For the word "range", search the records and show each line in which it occurs.

━━ SOURCE INFORMATION ━━

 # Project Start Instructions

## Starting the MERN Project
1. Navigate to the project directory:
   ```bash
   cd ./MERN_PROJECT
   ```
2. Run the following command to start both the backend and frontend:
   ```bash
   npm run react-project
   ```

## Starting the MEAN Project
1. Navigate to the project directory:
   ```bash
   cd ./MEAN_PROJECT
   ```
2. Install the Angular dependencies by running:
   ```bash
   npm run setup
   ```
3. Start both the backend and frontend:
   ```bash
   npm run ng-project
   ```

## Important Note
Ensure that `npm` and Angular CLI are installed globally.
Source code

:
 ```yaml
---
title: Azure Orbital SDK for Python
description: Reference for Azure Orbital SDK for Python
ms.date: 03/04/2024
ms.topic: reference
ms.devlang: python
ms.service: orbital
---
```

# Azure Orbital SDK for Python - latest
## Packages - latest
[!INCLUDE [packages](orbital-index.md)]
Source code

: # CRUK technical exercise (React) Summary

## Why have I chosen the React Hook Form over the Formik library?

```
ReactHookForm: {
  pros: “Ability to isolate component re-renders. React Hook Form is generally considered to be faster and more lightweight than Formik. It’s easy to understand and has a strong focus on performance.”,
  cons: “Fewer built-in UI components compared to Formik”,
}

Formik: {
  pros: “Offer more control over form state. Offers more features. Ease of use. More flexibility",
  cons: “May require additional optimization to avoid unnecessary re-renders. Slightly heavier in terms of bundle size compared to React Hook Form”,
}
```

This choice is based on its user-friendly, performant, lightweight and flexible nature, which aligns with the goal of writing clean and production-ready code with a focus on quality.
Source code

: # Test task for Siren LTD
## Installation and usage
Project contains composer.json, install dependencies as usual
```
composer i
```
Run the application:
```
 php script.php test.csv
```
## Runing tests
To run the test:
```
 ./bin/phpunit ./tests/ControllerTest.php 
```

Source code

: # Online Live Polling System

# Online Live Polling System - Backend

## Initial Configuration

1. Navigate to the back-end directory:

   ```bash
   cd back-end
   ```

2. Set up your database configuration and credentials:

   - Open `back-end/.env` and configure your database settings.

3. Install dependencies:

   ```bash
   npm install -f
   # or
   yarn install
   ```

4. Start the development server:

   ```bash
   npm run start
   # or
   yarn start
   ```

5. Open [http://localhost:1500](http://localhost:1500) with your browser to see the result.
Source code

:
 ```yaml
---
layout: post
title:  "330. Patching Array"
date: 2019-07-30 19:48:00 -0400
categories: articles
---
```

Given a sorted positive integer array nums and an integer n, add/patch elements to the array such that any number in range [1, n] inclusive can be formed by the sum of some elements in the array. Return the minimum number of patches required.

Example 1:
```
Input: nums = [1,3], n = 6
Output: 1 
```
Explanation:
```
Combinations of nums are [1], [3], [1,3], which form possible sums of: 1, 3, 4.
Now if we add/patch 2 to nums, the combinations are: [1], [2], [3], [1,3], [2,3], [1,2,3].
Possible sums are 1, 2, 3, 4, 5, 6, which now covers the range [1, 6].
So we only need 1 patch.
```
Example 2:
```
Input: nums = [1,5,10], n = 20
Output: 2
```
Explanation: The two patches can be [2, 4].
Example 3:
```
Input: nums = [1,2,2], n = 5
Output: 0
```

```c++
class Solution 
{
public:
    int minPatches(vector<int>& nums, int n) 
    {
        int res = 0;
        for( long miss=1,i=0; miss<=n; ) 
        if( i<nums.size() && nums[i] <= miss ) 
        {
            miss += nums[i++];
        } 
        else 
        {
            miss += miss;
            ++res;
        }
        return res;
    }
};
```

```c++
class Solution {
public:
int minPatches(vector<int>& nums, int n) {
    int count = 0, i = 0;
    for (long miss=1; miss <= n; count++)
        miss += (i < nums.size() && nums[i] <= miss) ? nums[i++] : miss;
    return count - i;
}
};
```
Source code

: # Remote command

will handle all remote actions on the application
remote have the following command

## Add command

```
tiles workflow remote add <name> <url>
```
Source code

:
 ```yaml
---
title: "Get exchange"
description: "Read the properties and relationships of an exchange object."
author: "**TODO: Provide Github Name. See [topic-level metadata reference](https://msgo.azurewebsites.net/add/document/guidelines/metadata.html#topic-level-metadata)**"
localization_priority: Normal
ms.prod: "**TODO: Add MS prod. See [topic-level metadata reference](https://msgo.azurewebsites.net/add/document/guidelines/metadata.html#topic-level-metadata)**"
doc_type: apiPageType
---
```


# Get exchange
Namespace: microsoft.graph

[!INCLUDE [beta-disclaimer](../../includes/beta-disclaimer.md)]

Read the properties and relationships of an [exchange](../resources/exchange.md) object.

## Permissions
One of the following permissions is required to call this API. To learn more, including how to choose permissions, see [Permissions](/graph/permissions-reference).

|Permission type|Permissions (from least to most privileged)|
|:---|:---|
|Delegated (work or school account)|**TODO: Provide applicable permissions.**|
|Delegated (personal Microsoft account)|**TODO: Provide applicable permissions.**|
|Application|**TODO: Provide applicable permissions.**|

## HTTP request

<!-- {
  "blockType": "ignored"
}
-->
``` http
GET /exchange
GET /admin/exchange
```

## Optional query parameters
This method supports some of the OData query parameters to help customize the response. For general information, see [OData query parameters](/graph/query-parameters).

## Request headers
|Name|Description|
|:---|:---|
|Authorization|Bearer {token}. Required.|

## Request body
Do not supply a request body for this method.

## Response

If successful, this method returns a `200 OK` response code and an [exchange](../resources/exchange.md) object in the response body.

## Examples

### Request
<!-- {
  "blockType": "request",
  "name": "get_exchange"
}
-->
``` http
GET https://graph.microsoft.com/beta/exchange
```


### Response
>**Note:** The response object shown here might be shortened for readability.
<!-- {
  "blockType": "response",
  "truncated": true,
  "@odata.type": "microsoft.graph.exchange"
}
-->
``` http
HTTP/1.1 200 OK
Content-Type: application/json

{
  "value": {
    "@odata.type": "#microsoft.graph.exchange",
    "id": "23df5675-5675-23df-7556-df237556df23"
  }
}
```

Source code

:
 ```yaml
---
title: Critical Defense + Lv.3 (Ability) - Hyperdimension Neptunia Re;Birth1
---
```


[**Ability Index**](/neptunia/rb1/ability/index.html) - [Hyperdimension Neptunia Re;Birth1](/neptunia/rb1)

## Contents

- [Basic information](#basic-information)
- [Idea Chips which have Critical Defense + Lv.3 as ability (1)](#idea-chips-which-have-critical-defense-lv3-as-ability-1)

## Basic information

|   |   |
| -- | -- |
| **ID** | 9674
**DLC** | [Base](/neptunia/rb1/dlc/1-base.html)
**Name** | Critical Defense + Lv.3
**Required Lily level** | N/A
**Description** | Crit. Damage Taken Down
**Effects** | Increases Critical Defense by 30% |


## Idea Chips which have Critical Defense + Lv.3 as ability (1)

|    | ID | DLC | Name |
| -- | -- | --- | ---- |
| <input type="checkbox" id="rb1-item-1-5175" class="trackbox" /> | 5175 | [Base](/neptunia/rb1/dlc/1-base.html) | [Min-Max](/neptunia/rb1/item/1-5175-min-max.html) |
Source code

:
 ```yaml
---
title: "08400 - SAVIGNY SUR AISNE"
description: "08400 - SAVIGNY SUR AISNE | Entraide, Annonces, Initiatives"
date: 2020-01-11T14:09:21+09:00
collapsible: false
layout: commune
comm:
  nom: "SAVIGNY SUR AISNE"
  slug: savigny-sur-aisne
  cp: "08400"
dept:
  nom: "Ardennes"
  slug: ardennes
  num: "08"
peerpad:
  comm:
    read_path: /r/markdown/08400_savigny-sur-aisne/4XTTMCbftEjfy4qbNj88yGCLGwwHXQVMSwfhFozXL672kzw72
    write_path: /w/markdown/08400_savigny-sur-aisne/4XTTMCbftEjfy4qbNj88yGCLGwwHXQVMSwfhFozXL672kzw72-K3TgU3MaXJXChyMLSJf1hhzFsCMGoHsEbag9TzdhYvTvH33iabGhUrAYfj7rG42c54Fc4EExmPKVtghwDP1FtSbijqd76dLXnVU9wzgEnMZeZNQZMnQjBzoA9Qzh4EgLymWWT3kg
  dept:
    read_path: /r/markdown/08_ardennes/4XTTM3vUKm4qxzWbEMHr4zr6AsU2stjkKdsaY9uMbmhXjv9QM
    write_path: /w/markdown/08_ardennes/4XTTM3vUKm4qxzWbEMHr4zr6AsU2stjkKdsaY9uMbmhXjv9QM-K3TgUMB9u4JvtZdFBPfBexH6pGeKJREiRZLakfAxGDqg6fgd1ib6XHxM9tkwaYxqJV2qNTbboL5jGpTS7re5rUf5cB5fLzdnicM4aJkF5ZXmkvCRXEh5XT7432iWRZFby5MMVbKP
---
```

━━━

> [TASK SOLUTION]
Given a sorted positive integer array nums and an integer n, add/patch elements to the array such that any number in range [1, n] inclusive can be formed by the sum of some elements in the array. Return the minimum number of patches required.
Possible sums are 1, 2, 3, 4, 5, 6, which now covers the range [1, 6].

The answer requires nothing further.